Assim, percebe-se que a Palavra de Deus revela sobre o amor de Deus por nós e sobre si mesmo, cuja essência é o Amor. Que Ele nos ouve sim e está pronto para nos ajudar, porque nos ama. Que o silêncio, a demora e a espera fazem parte do processo de confiar e do fortalecimento da nossa fé. Grande parte do Novo Testamento visa derrubar antigas ideias baseadas no medo e substitui-las por novas ideias baseadas no amor e confiança.

“Jesus revelou que nós, seres humanos pecadores e fracos, somos convidados à mesma comunhão que Ele viveu, que somos filhos e filhas, precisamente, como Ele é o seu Filho amado. Porém uma das tragédias de nossa vida é continuarmos a nos esquecer de quem somos e a perder muito tempo e energia em demonstrar o que não precisa ser demonstrado. Por isso, precisamos de disciplina para continuarmos a viver de verdade e para não sucumbirmos às incontáveis vozes que dizem: ‘Vá para cá, vá para lá, faça isso, compre aquilo, resolva você mesmo.’ Estas são as vozes que continuam a nos desviar da voz calma e suave que fala no centro do nosso ser: ‘Tu és o meu filho amado, a minha filha amada.’ A oração é, então, o exercício para escutar essa voz de amor. Sem oração ficamos surdos à voz do amor e ficamos confundidos com as muitas vozes competitivas que exigem a nossa atenção.” (3)

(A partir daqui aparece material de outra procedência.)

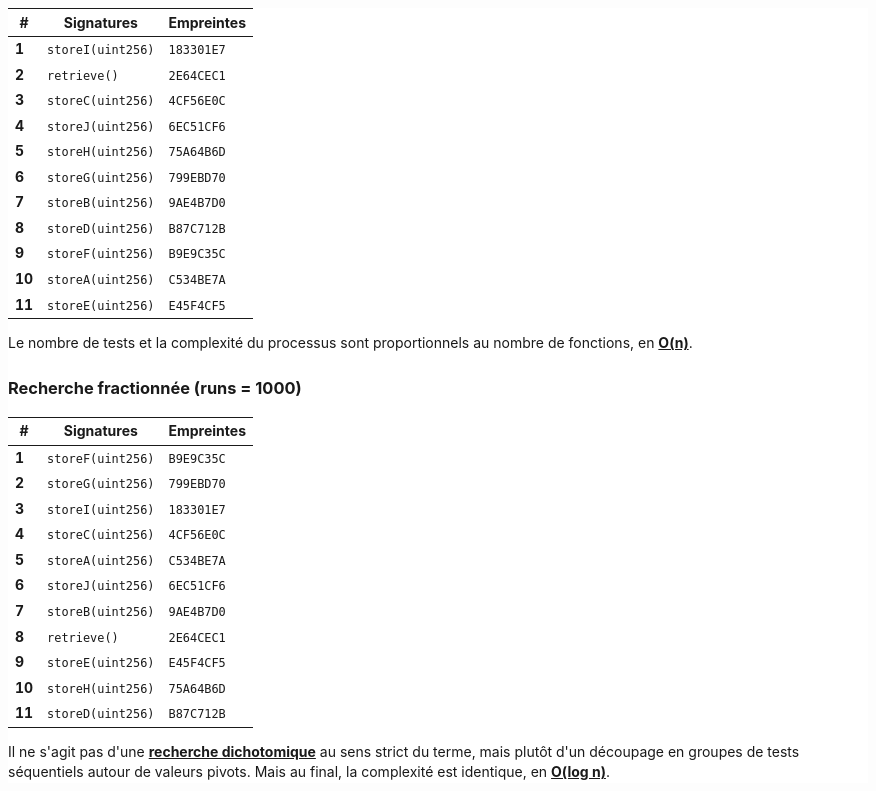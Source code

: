 | #      | Signatures        | Empreintes |
| ------ | ----------------- | ---------- |
| **1**  | `storeI(uint256)` | `183301E7` |
| **2**  | `retrieve()`      | `2E64CEC1` |
| **3**  | `storeC(uint256)` | `4CF56E0C` |
| **4**  | `storeJ(uint256)` | `6EC51CF6` |
| **5**  | `storeH(uint256)` | `75A64B6D` |
| **6**  | `storeG(uint256)` | `799EBD70` |
| **7**  | `storeB(uint256)` | `9AE4B7D0` |
| **8**  | `storeD(uint256)` | `B87C712B` |
| **9**  | `storeF(uint256)` | `B9E9C35C` |
| **10** | `storeA(uint256)` | `C534BE7A` |
| **11** | `storeE(uint256)` | `E45F4CF5` |


Le nombre de tests et la complexité du processus sont proportionnels au nombre de fonctions, en [**O(n)**](https://fr.wikipedia.org/wiki/Complexit%C3%A9_en_temps#Liste_de_complexit%C3%A9s_en_temps_classiques).


### Recherche fractionnée (runs = 1000)

| #      | Signatures        | Empreintes |
| ------ | ----------------- | ---------- |
| **1**  | `storeF(uint256)` | `B9E9C35C` |
| **2**  | `storeG(uint256)` | `799EBD70` |
| **3**  | `storeI(uint256)` | `183301E7` |
| **4**  | `storeC(uint256)` | `4CF56E0C` |
| **5**  | `storeA(uint256)` | `C534BE7A` |
| **6**  | `storeJ(uint256)` | `6EC51CF6` |
| **7**  | `storeB(uint256)` | `9AE4B7D0` |
| **8**  | `retrieve()`      | `2E64CEC1` |
| **9**  | `storeE(uint256)` | `E45F4CF5` |
| **10** | `storeH(uint256)` | `75A64B6D` |
| **11** | `storeD(uint256)` | `B87C712B` |


Il ne s'agit pas d'une [**recherche dichotomique**](https://fr.wikipedia.org/wiki/Recherche_dichotomique) au sens strict du terme, mais plutôt d'un découpage en groupes de tests séquentiels autour de valeurs pivots. Mais au final, la complexité est identique, en [**O(log n)**](https://fr.wikipedia.org/wiki/Complexit%C3%A9_en_temps#Liste_de_complexit%C3%A9s_en_temps_classiques).
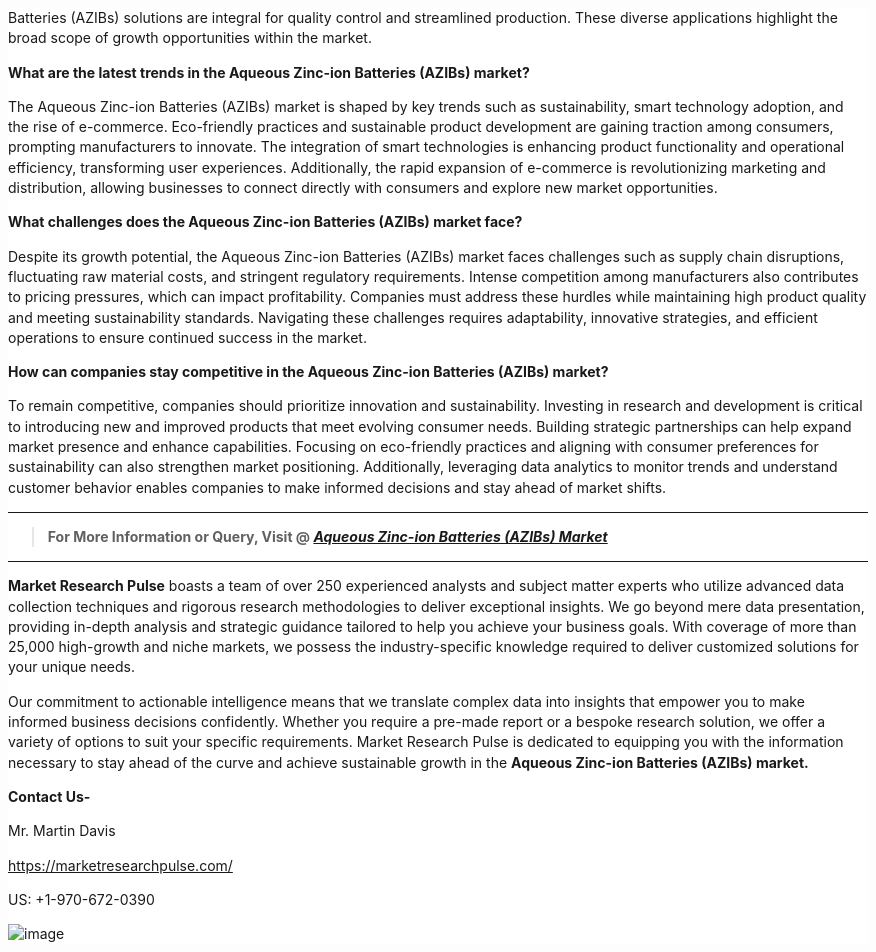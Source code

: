 Batteries (AZIBs) solutions are integral for quality control and streamlined production. These diverse applications highlight the broad scope of growth opportunities within the market.</p><p><strong>What are the latest trends in the Aqueous Zinc-ion Batteries (AZIBs) market?</strong></p><p>The Aqueous Zinc-ion Batteries (AZIBs) market is shaped by key trends such as sustainability, smart technology adoption, and the rise of e-commerce. Eco-friendly practices and sustainable product development are gaining traction among consumers, prompting manufacturers to innovate. The integration of smart technologies is enhancing product functionality and operational efficiency, transforming user experiences. Additionally, the rapid expansion of e-commerce is revolutionizing marketing and distribution, allowing businesses to connect directly with consumers and explore new market opportunities.</p><p><strong>What challenges does the Aqueous Zinc-ion Batteries (AZIBs) market face?</strong></p><p>Despite its growth potential, the Aqueous Zinc-ion Batteries (AZIBs) market faces challenges such as supply chain disruptions, fluctuating raw material costs, and stringent regulatory requirements. Intense competition among manufacturers also contributes to pricing pressures, which can impact profitability. Companies must address these hurdles while maintaining high product quality and meeting sustainability standards. Navigating these challenges requires adaptability, innovative strategies, and efficient operations to ensure continued success in the market.</p><p><strong>How can companies stay competitive in the Aqueous Zinc-ion Batteries (AZIBs) market?</strong></p><p>To remain competitive, companies should prioritize innovation and sustainability. Investing in research and development is critical to introducing new and improved products that meet evolving consumer needs. Building strategic partnerships can help expand market presence and enhance capabilities. Focusing on eco-friendly practices and aligning with consumer preferences for sustainability can also strengthen market positioning. Additionally, leveraging data analytics to monitor trends and understand customer behavior enables companies to make informed decisions and stay ahead of market shifts.</p><hr /><blockquote><p><strong>For More Information or Query, Visit @&nbsp;<em><a href="https://marketresearchpulse.com/report/99273/aqueous-zinc-ion-batteries-azibs-market?utm_source=Linkedin&utm_medium=0111">Aqueous Zinc-ion Batteries (AZIBs) Market</a></em></strong></p></blockquote><hr /><p><strong>Market Research Pulse</strong> boasts a team of over 250 experienced analysts and subject matter experts who utilize advanced data collection techniques and rigorous research methodologies to deliver exceptional insights. We go beyond mere data presentation, providing in-depth analysis and strategic guidance tailored to help you achieve your business goals. With coverage of more than 25,000 high-growth and niche markets, we possess the industry-specific knowledge required to deliver customized solutions for your unique needs.</p><p>Our commitment to actionable intelligence means that we translate complex data into insights that empower you to make informed business decisions confidently. Whether you require a pre-made report or a bespoke research solution, we offer a variety of options to suit your specific requirements. Market Research Pulse is dedicated to equipping you with the information necessary to stay ahead of the curve and achieve sustainable growth in the <strong>Aqueous Zinc-ion Batteries (AZIBs) market.</strong></p><p><strong>Contact Us-</strong></p><p>Mr. Martin Davis</p><p>https://marketresearchpulse.com/</p><p>US: +1-970-672-0390</p>
![image](https://github.com/user-attachments/assets/10f1d988-edc6-403e-95e2-d89ad5a4cdd3)
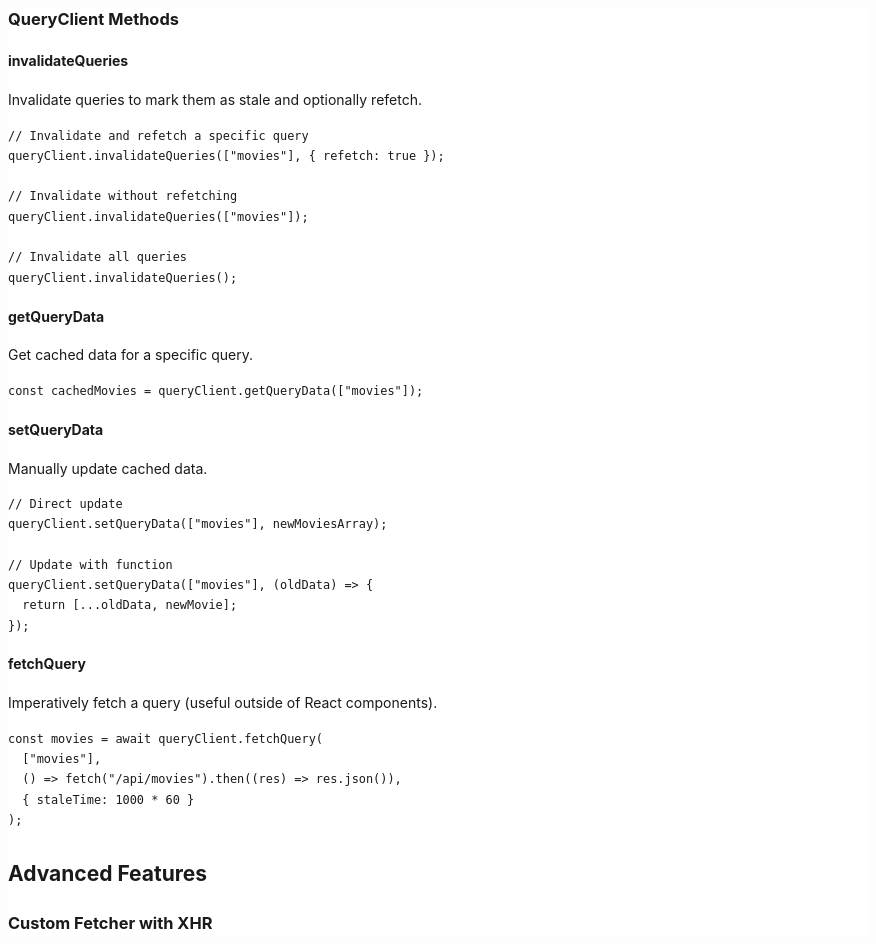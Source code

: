 ### QueryClient Methods

#### invalidateQueries

Invalidate queries to mark them as stale and optionally refetch.

```tsx
// Invalidate and refetch a specific query
queryClient.invalidateQueries(["movies"], { refetch: true });

// Invalidate without refetching
queryClient.invalidateQueries(["movies"]);

// Invalidate all queries
queryClient.invalidateQueries();
```

#### getQueryData

Get cached data for a specific query.

```tsx
const cachedMovies = queryClient.getQueryData(["movies"]);
```

#### setQueryData

Manually update cached data.

```tsx
// Direct update
queryClient.setQueryData(["movies"], newMoviesArray);

// Update with function
queryClient.setQueryData(["movies"], (oldData) => {
  return [...oldData, newMovie];
});
```

#### fetchQuery

Imperatively fetch a query (useful outside of React components).

```tsx
const movies = await queryClient.fetchQuery(
  ["movies"],
  () => fetch("/api/movies").then((res) => res.json()),
  { staleTime: 1000 * 60 }
);
```

## Advanced Features

### Custom Fetcher with XHR
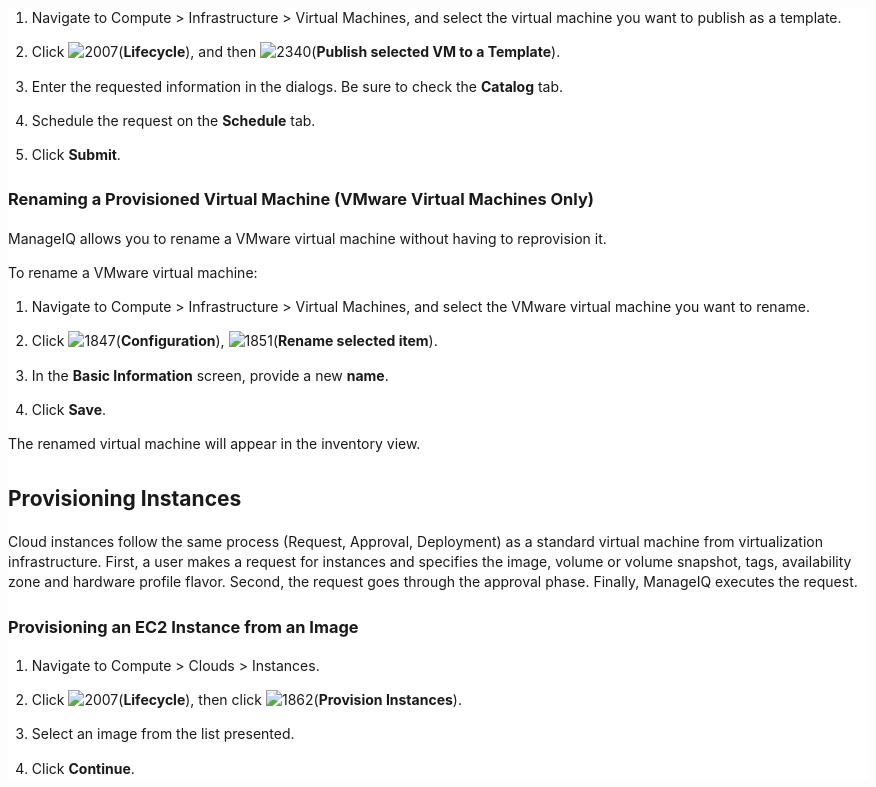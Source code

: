 1.  Navigate to <span class="menuchoice">Compute \> Infrastructure \>
    Virtual Machines</span>, and select the virtual machine you want to
    publish as a template.

2.  Click ![2007](images/2007.png)(**Lifecycle**), and then
    ![2340](images/2340.png)(**Publish selected VM to a Template**).

3.  Enter the requested information in the dialogs. Be sure to check the
    **Catalog** tab.

4.  Schedule the request on the **Schedule** tab.

5.  Click **Submit**.

### Renaming a Provisioned Virtual Machine (VMware Virtual Machines Only)

ManageIQ allows you to rename a VMware virtual machine without having to
reprovision it.

To rename a VMware virtual machine:

1.  Navigate to <span class="menuchoice">Compute \> Infrastructure \>
    Virtual Machines</span>, and select the VMware virtual machine you
    want to rename.

2.  Click ![1847](images/1847.png)(**Configuration**),
    ![1851](images/1851.png)(**Rename selected item**).

3.  In the **Basic Information** screen, provide a new **name**.

4.  Click **Save**.

The renamed virtual machine will appear in the inventory view.

## Provisioning Instances

Cloud instances follow the same process (Request, Approval, Deployment)
as a standard virtual machine from virtualization infrastructure. First,
a user makes a request for instances and specifies the image, volume or
volume snapshot, tags, availability zone and hardware profile flavor.
Second, the request goes through the approval phase. Finally, ManageIQ
executes the request.

### Provisioning an EC2 Instance from an Image

1.  Navigate to <span class="menuchoice">Compute \> Clouds \>
    Instances</span>.

2.  Click ![2007](images/2007.png)(**Lifecycle**), then click
    ![1862](images/1862.png)(**Provision Instances**).

3.  Select an image from the list presented.

4.  Click **Continue**.
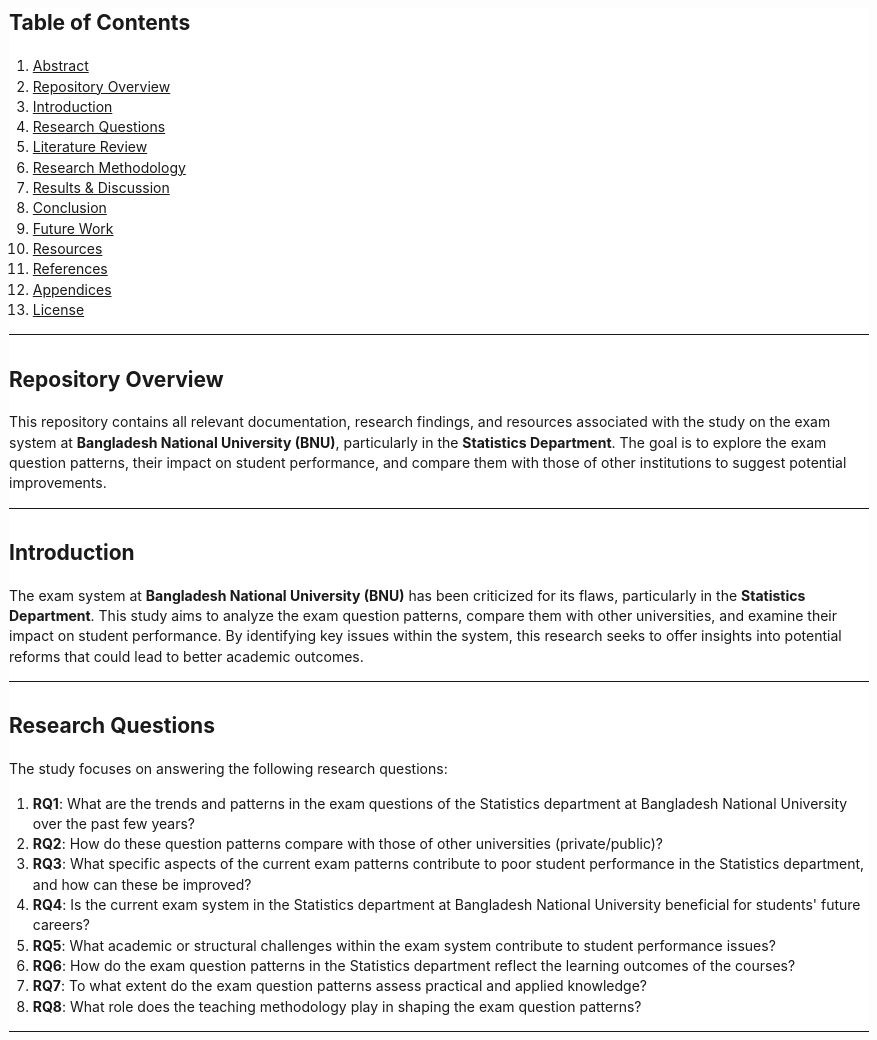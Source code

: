 ## Table of Contents
1. [Abstract](#abstract)
2. [Repository Overview](#repository-overview)
3. [Introduction](#introduction)
4. [Research Questions](#research-questions)
5. [Literature Review](#literature-review)
6. [Research Methodology](#research-methodology)
7. [Results & Discussion](#results-and-discussion)
8. [Conclusion](#conclusion)
9. [Future Work](#future-work)
10. [Resources](#resources)
11. [References](#references)
12. [Appendices](#appendices)
13. [License](#license)

---

## Repository Overview

This repository contains all relevant documentation, research findings, and resources associated with the study on the exam system at **Bangladesh National University (BNU)**, particularly in the **Statistics Department**. The goal is to explore the exam question patterns, their impact on student performance, and compare them with those of other institutions to suggest potential improvements.

---

## Introduction

The exam system at **Bangladesh National University (BNU)** has been criticized for its flaws, particularly in the **Statistics Department**. This study aims to analyze the exam question patterns, compare them with other universities, and examine their impact on student performance. By identifying key issues within the system, this research seeks to offer insights into potential reforms that could lead to better academic outcomes.

---

## Research Questions

The study focuses on answering the following research questions:

1. **RQ1**: What are the trends and patterns in the exam questions of the Statistics department at Bangladesh National University over the past few years?  
2. **RQ2**: How do these question patterns compare with those of other universities (private/public)?  
3. **RQ3**: What specific aspects of the current exam patterns contribute to poor student performance in the Statistics department, and how can these be improved?  
4. **RQ4**: Is the current exam system in the Statistics department at Bangladesh National University beneficial for students' future careers?  
5. **RQ5**: What academic or structural challenges within the exam system contribute to student performance issues?  
6. **RQ6**: How do the exam question patterns in the Statistics department reflect the learning outcomes of the courses?  
7. **RQ7**: To what extent do the exam question patterns assess practical and applied knowledge?  
8. **RQ8**: What role does the teaching methodology play in shaping the exam question patterns?

---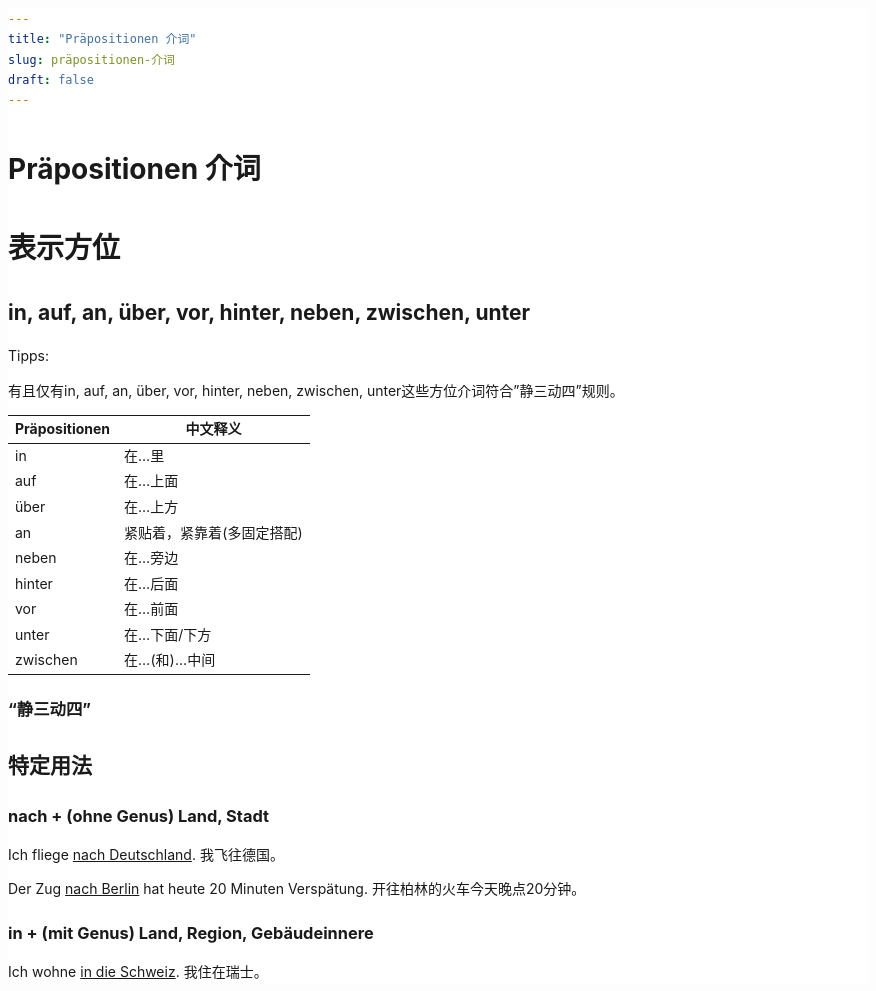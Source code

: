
 ```yaml
---
title: "Präpositionen 介词"
slug: präpositionen-介词
draft: false
---
```




# Präpositionen 介词

# 表示方位

## in, auf, an, über, vor, hinter, neben, zwischen, unter

Tipps: 

有且仅有in, auf, an, über, vor, hinter, neben, zwischen, unter这些方位介词符合”静三动四”规则。

Präpositionen | 中文释义
--- | ---
in | 在…里
auf | 在…上面
über | 在…上方
an | 紧贴着，紧靠着(多固定搭配)
neben | 在…旁边
hinter | 在…后面
vor | 在…前面
unter | 在…下面/下方
zwischen | 在…(和)…中间

### “静三动四”









## 特定用法

### nach + (ohne Genus) Land, Stadt

Ich fliege <u>nach Deutschland</u>. 我飞往德国。

Der Zug <u>nach Berlin</u> hat heute 20 Minuten Verspätung. 开往柏林的火车今天晚点20分钟。

### in + (mit Genus) Land, Region, Gebäudeinnere

Ich wohne <u>in die Schweiz</u>. 我住在瑞士。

Isso é realmente grandioso! Quem poderia imaginar que Deus se manifestaria a nós? Que nos acolheria desse modo tão amoroso? Mas está escrito que Ele assim o fez e continua fazendo, todos os dias, porque Ele é rico em misericórdia e sua própria essência é o Amor.

Oração, meditação nas Escrituras e disciplina são importantes para não nos deixarmos esquecer dessa verdade tão importante: Deus nos ama, somos filhos. E são necessárias para forjarem nosso coração na certeza de que Deus nos ouve e se importa conosco.

Essa é uma verdade tremenda. Deus se digna a dar ouvidos à oração. Ele se importa sim e o ama sem limites. Tim Keller


Notas apresentadas neste texto:

(1) Traduzido do livro Spiritual Classics: selected reading for individuals and groups on the twelve spiritual disciplines, editado por Richard Foster e Emilie Griffin, Renovare, 2000, p. 79–82 (Study: George MacDonald, the cause of spiritual stupidity).

(2) Traduzido do Ebook George Müller of Bristol, escrito por Arthur T. Pierson em 1899. Este trecho foi retirado do Apêndice N: The wise sayings of George Müller. (Veja este post se você quiser saber mais sobre George Müller)

(3) Trechos retirados do livro de Henri Nouwen. Mosaicos do Presente, Vida no Espírito. Editora Paulinas, 1998, p. 133–134.


*George MacDonald (1824-1905) foi escritor, poeta e ministro cristão escocês. Embora esquecido pelos leitores atuais, suas obras (especialmente seus contos-de-fadas e romances de fantasia) foram uma inspiração para muitos autores como C. S. Lewis, W. H. Auden, J. R. R. Tolkien, Madeleine L’Engle, G. K. Chesterton e Mark Twain.